##### Given records #####
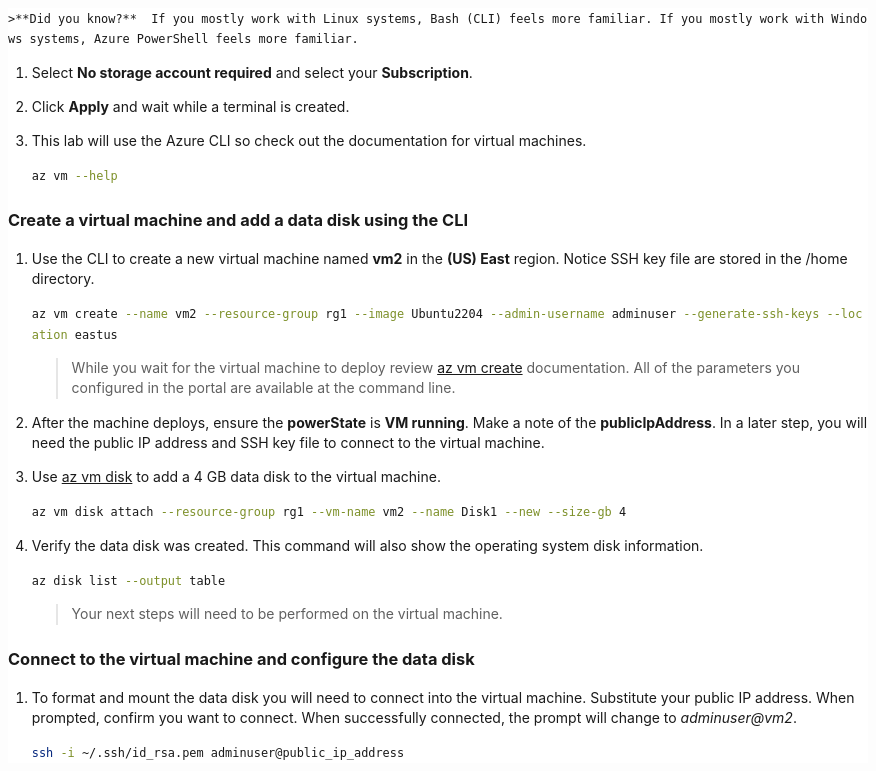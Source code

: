     >**Did you know?**  If you mostly work with Linux systems, Bash (CLI) feels more familiar. If you mostly work with Windows systems, Azure PowerShell feels more familiar. 

1. Select **No storage account required** and select your **Subscription**.

1. Click **Apply** and wait while a terminal is created. 

1. This lab will use the Azure CLI so check out the documentation for virtual machines. 

    ```sh
    az vm --help
    ```

### Create a virtual machine and add a data disk using the CLI

1. Use the CLI to create a new virtual machine named **vm2** in the **(US) East** region. Notice SSH key file are stored in the /home directory. 

    ```sh
    az vm create --name vm2 --resource-group rg1 --image Ubuntu2204 --admin-username adminuser --generate-ssh-keys --location eastus
    ```

    >While you wait for the virtual machine to deploy review [az vm create](https://learn.microsoft.com/cli/azure/vm?view=azure-cli-latest#az-vm-create) documentation. All of the parameters you configured in the portal are available at the command line. 

1. After the machine deploys, ensure the **powerState** is **VM running**. Make a note of the **publicIpAddress**. In a later step, you will need the public IP address and SSH key file to connect to the virtual machine. 

1. Use [az vm disk](https://learn.microsoft.com/en-us/cli/azure/vm/disk?view=azure-cli-latest) to add a 4 GB data disk to the virtual machine.

    ```sh
    az vm disk attach --resource-group rg1 --vm-name vm2 --name Disk1 --new --size-gb 4
    ```

1. Verify the data disk was created. This command will also show the operating system disk information. 

    ```sh
    az disk list --output table
    ```
    >Your next steps will need to be performed on the virtual machine. 

### Connect to the virtual machine and configure the data disk

1. To format and mount the data disk you will need to connect into the virtual machine. Substitute your public IP address. When prompted, confirm you want to connect. When successfully connected, the prompt will change to *adminuser@vm2*.

    ```sh
    ssh -i ~/.ssh/id_rsa.pem adminuser@public_ip_address
    ```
#####
**Problem to solve**
Reproduce each entry above word for word. Pictures are not part of the copy.

**Solution below**
Source code

:     >**Did you know?**  If you mostly work with Linux systems, Bash (CLI) feels more familiar. If you mostly work with Windows systems, Azure PowerShell feels more familiar. 

1. Select **No storage account required** and select your **Subscription**.

1. Click **Apply** and wait while a terminal is created. 

1. This lab will use the Azure CLI so check out the documentation for virtual machines. 

    ```sh
    az vm --help
    ```

### Create a virtual machine and add a data disk using the CLI

1. Use the CLI to create a new virtual machine named **vm2** in the **(US) East** region. Notice SSH key file are stored in the /home directory. 

    ```sh
    az vm create --name vm2 --resource-group rg1 --image Ubuntu2204 --admin-username adminuser --generate-ssh-keys --location eastus
    ```

    >While you wait for the virtual machine to deploy review [az vm create](https://learn.microsoft.com/cli/azure/vm?view=azure-cli-latest#az-vm-create) documentation. All of the parameters you configured in the portal are available at the command line. 

1. After the machine deploys, ensure the **powerState** is **VM running**. Make a note of the **publicIpAddress**. In a later step, you will need the public IP address and SSH key file to connect to the virtual machine. 

1. Use [az vm disk](https://learn.microsoft.com/en-us/cli/azure/vm/disk?view=azure-cli-latest) to add a 4 GB data disk to the virtual machine.

    ```sh
    az vm disk attach --resource-group rg1 --vm-name vm2 --name Disk1 --new --size-gb 4
    ```

1. Verify the data disk was created. This command will also show the operating system disk information. 

    ```sh
    az disk list --output table
    ```
    >Your next steps will need to be performed on the virtual machine. 

### Connect to the virtual machine and configure the data disk

1. To format and mount the data disk you will need to connect into the virtual machine. Substitute your public IP address. When prompted, confirm you want to connect. When successfully connected, the prompt will change to *adminuser@vm2*.

    ```sh
    ssh -i ~/.ssh/id_rsa.pem adminuser@public_ip_address
    ```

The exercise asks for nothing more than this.